The toxic waste from photovoltaic solar modules that could accumulate through 2050 is a “drop in the ocean” compared to the cumulative volume of municipal waste, coal ash, and plastic waste, yet concern about those life cycle impacts is still slowing down solar adoption, a team of five authors warns in a commentary for the journal Nature Physics.
“Harnessing the potential of photovoltaic (PV) electricity generation is a key part of the transition to less carbon-intensive energy sources,” writes the team led by Heather Mirletz, an engineer and PhD candidate working at the Colorado School of Mines and the U.S. National Renewable Energy Laboratory, in a paper last week that summarizes past research on the topic. Latest forecasts call for global solar capacity to reach a “massive” 75 terawatts (75 trillion watts) by 2050, the authors note.
But “PV modules are new to many people, so increasing PV deployment has led to growing concerns about the quantity of waste that may arise from decommissioning them (if they are not recycled), and their potential to leach toxic metals,” they add. So “debunking misinformation about PV modules and PV module waste is the first step in addressing these concerns that are unnecessarily slowing PV deployment.”
The paper projects solar modules world-wide producing 54 to 160 million tonnes of waste between 2016 and 2050. “Recycling PV modules is critical to decarbonizing the PV supply chain and minimizing waste and is the prominent circular strategy studied and implemented by the solar industry today,” writes the team of Mirletz, Henry Hieslmair, Silvana Ovaitt, Taylor L. Curtis, and Teresa Barnes. And there’s time to scale up PV module reuse and recycling programs, they say, with the projected lifespan of the devices increasing from 12 to 35 years since 2016.
But even if none of the material gets a second life, the total volume compares with 249 million tonnes of “oily sludge” from crude oil production, 1,876 million tonnes of e-waste, 12,355 tonnes of plastic waste, 45,550 tonnes of coal ash, and 70,350 tonnes of municipal wastes. Both coal ash and oily sludge are known to be toxic—and much more so than PV waste.
“By transitioning away from fossil fuels, a substantial reduction in waste mass and toxicity is possible and the remaining waste is well within our capabilities to manage responsibly,” the researchers say. But that hasn’t stopped the spread of “incorrect information” and “unsubstantiated claims” about PV modules’ potential impact on human health and the environment.
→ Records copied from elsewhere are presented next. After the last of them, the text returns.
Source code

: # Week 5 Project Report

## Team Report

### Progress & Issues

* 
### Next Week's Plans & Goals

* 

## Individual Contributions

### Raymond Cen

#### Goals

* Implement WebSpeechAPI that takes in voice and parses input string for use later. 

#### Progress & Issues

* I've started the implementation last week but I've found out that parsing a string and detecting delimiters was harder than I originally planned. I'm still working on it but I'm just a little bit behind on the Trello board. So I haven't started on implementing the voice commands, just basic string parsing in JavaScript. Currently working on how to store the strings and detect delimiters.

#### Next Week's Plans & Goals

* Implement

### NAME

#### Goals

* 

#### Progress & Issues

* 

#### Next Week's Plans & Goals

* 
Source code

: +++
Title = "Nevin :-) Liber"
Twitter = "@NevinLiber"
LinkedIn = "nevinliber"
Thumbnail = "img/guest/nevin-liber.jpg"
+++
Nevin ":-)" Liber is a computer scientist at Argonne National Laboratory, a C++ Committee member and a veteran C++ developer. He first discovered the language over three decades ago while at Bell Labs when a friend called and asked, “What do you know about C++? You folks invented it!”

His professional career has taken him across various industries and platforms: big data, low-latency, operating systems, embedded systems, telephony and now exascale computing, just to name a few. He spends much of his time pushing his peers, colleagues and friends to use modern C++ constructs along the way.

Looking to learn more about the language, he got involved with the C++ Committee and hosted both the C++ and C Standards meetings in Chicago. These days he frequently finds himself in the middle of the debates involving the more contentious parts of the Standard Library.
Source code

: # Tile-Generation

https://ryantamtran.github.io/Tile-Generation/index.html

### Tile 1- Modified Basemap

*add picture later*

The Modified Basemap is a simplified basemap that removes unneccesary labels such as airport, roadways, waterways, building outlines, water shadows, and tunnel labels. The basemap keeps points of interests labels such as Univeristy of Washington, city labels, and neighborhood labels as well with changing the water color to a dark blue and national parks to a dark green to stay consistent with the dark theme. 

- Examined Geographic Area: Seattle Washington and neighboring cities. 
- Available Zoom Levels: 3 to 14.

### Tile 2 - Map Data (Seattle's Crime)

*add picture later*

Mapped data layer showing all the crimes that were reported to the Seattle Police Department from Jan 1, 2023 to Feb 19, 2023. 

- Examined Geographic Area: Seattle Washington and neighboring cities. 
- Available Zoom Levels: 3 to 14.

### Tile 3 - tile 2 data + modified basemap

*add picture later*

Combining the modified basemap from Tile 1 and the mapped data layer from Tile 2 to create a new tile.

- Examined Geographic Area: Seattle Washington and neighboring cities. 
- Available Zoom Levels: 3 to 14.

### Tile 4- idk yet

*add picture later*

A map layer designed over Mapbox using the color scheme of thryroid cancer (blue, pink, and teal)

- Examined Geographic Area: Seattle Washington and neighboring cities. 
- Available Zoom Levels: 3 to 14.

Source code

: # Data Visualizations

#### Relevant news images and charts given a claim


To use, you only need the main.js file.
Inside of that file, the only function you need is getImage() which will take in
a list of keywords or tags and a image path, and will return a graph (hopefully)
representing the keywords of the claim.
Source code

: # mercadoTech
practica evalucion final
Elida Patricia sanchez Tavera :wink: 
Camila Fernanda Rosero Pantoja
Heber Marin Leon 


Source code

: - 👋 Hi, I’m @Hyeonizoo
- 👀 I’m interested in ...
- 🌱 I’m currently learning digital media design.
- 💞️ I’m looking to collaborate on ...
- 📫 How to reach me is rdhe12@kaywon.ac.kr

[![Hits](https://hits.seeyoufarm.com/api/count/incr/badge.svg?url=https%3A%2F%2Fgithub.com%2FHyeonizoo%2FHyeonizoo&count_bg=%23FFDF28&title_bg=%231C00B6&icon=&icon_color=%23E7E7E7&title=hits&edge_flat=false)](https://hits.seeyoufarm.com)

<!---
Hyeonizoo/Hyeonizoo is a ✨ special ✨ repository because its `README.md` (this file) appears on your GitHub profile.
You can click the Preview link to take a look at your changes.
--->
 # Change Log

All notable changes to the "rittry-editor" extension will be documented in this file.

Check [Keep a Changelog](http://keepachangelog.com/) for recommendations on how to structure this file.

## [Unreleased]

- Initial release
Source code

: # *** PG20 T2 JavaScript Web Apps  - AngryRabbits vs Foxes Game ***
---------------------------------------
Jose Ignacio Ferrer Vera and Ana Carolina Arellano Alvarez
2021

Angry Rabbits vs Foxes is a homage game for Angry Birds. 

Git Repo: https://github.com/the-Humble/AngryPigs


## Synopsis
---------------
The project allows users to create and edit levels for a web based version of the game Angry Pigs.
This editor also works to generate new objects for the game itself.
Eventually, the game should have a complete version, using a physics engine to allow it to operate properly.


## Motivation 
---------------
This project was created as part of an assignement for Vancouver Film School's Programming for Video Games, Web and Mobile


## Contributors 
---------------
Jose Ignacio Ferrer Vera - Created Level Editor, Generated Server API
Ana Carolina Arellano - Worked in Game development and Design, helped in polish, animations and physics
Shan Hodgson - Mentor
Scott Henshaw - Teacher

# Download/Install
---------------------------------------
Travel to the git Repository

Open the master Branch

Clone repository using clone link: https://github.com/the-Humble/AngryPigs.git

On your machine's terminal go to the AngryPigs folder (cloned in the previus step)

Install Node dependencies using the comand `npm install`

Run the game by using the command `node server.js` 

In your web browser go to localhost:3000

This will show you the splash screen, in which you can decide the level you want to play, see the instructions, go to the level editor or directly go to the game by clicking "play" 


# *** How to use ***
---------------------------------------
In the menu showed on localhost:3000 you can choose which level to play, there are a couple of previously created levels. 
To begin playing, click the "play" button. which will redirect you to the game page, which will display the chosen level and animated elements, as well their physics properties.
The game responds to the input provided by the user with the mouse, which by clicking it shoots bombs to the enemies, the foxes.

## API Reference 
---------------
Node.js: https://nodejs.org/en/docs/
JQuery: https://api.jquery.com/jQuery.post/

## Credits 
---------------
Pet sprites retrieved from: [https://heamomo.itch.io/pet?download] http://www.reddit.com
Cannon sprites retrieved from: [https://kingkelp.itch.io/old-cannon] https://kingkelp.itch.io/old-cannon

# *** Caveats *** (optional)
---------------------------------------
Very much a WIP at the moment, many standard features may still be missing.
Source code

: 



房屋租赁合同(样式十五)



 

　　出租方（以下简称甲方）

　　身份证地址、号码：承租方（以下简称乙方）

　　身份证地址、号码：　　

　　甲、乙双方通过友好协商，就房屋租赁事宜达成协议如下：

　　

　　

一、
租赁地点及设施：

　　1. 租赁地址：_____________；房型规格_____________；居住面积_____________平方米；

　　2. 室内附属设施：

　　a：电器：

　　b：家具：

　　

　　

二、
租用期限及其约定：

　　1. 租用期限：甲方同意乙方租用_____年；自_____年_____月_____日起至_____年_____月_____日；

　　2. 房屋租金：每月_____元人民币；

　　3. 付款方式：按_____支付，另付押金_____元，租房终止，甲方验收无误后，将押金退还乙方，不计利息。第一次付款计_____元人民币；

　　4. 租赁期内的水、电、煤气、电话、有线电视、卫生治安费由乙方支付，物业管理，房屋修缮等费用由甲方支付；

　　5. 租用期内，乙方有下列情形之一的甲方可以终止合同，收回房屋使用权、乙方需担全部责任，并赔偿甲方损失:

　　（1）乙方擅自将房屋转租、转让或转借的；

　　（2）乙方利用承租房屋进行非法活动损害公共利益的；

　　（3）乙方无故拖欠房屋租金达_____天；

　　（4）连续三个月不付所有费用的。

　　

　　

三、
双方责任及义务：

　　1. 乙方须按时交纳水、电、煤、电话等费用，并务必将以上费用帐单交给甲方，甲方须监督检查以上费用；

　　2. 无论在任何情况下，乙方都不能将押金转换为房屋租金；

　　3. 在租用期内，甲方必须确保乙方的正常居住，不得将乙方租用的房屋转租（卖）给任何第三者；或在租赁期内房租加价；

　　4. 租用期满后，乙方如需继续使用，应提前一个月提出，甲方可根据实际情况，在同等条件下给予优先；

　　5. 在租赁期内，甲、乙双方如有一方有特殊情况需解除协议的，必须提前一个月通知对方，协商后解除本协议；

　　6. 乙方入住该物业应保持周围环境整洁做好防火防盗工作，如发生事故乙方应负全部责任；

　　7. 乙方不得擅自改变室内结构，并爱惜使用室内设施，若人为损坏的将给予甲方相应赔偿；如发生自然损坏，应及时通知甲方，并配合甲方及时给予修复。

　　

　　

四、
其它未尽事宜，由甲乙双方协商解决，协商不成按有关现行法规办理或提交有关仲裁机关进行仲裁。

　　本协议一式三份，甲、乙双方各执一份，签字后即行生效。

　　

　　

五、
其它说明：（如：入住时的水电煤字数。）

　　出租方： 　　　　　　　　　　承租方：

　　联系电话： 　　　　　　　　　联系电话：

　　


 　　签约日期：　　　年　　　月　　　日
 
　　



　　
The paper points to several state health department websites in the United States that list arsenic, gallium, germanium, and hexavalent chromium as potential toxins in PV waste, even though the two dominant forms of modules—crystalline silicon, which captured 97% of the global market last year, and cadmium telluride, which picked up another 3%—carry none of the four substances.
“The International Energy Agency confirmed that the only potential human health and environmental concerns in commercially produced PV modules are the trace amounts of lead in the solder” in both types of modules, the authors say, and that risk can be averted by using lead-free solders.
All of which means that “communities, government agencies, and policy-makers may be operating under outdated or false assumptions about PV module waste and toxicity hazards, resulting in delay or unnecessary impediments to the rapid deployment of PV needed to meet decarbonization goals,” the paper concludes.
“There is a difference between saying that some health concerns about solar are inaccurate and saying that there are zero concerns,” writes Inside Climate News reporter Dan Gearino, in a reaction piece on the Nature commentary. But even so, “if I was a solar developer, I would print thousands of copies of this three-page piece and hand them to everybody at local hearings.”